See [`examples/custom_schema.rs`](https://github.com/triblespace/triblespace-rs/blob/main/examples/custom_schema.rs) for the full
source.

### Versioning and evolution

Schemas form part of your persistence contract. When evolving them consider the
following guidelines:

1. **Prefer additive changes.** Introduce a new encoding identifier when breaking
   compatibility. Consumers can continue to read the legacy data while new
   writers use the replacement ID.
2. **Annotate data with migration paths.** Store both the encoding ID and a
   logical version number if the consumer needs to know which rules to apply.
   `UnknownInline`/`UnknownBlob` allow you to safely defer decoding until a newer
   binary is available.
3. **Keep validation centralized.** Place invariants in your encoding
   conversions so migrations cannot accidentally create invalid values.

By keeping encoding identifiers alongside stored values and blobs you can roll out
new representations incrementally: ship readers that understand both IDs, update
your import pipelines, and finally switch writers once everything recognizes the
replacement encoding.

## Inline formatters (WASM)

Binary formats are great for portability and performance, but they can be
painful to inspect if you don’t know the encoding ahead of time. TribleSpace
supports an optional encoding-level formatter mechanism: an inline encoding can point
to a small sandboxed WebAssembly module that turns its raw 32 bytes into a
human-readable string.

The formatter is stored as a blob (`blobencodings::WasmCode`) and referenced from
the encoding identifier entity via the metadata attribute `metadata::value_formatter`.

The built-in runner lives behind the `wasm` feature flag (enabled by default in
the `triblespace` facade crate) and uses `wasmi` with tight limits (fuel, memory
pages, output size).
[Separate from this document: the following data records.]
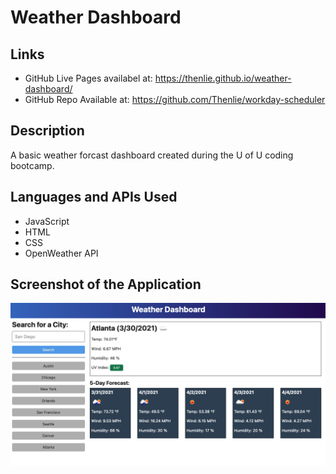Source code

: # Weather Dashboard

## Links

* GitHub Live Pages availabel at: https://thenlie.github.io/weather-dashboard/
* GitHub Repo Available at: https://github.com/Thenlie/workday-scheduler

## Description

A basic weather forcast dashboard created during the U of U coding bootcamp. 

## Languages and APIs Used

* JavaScript
* HTML
* CSS
* OpenWeather API

## Screenshot of the Application

![Screenshot of weather dashboard application](https://github.com/Thenlie/weather-dashboard/blob/main/assets/images/mockup.png)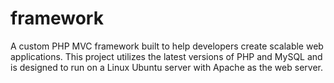 # framework
A custom PHP MVC framework built to help developers create scalable web applications. This project utilizes the latest versions of PHP and MySQL and is designed to run on a Linux Ubuntu server with Apache as the web server.
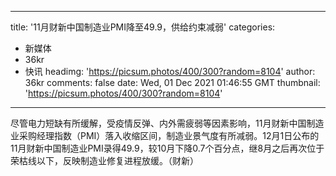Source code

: 
---
title: '11月财新中国制造业PMI降至49.9，供给约束减弱'
categories: 
 - 新媒体
 - 36kr
 - 快讯
headimg: 'https://picsum.photos/400/300?random=8104'
author: 36kr
comments: false
date: Wed, 01 Dec 2021 01:46:55 GMT
thumbnail: 'https://picsum.photos/400/300?random=8104'
---

<div>   
尽管电力短缺有所缓解，受疫情反弹、内外需疲弱等因素影响，11月财新中国制造业采购经理指数（PMI）落入收缩区间，制造业景气度有所减弱。12月1日公布的11月财新中国制造业PMI录得49.9，较10月下降0.7个百分点，继8月之后再次位于荣枯线以下，反映制造业修复进程放缓。（财新）  
</div>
Modules must not import anything and use the following
minimal ABI:

- `memory` (linear memory)
- `format(w0: i64, w1: i64, w2: i64, w3: i64) -> i64`

The `format` arguments are the raw 32 bytes split into 4×8-byte chunks
(little-endian). The return value packs the output pointer and output length:

- Success returns `(output_len << 32) | output_ptr` with `output_ptr != 0`.
- Failure returns `(error_code << 32) | 0` (i.e. `output_ptr == 0`).

The core crate can optionally ship built-in formatters for its built-in value
encodings. Enable the `wasm` feature to have
`MetaDescribe::describe` (which is fallible) attach `metadata::value_formatter` entries for the
standard encodings. This feature requires the `wasm32-unknown-unknown` Rust
target at build time because the bundled formatters are compiled to WebAssembly
via the `#[value_formatter]` proc macro.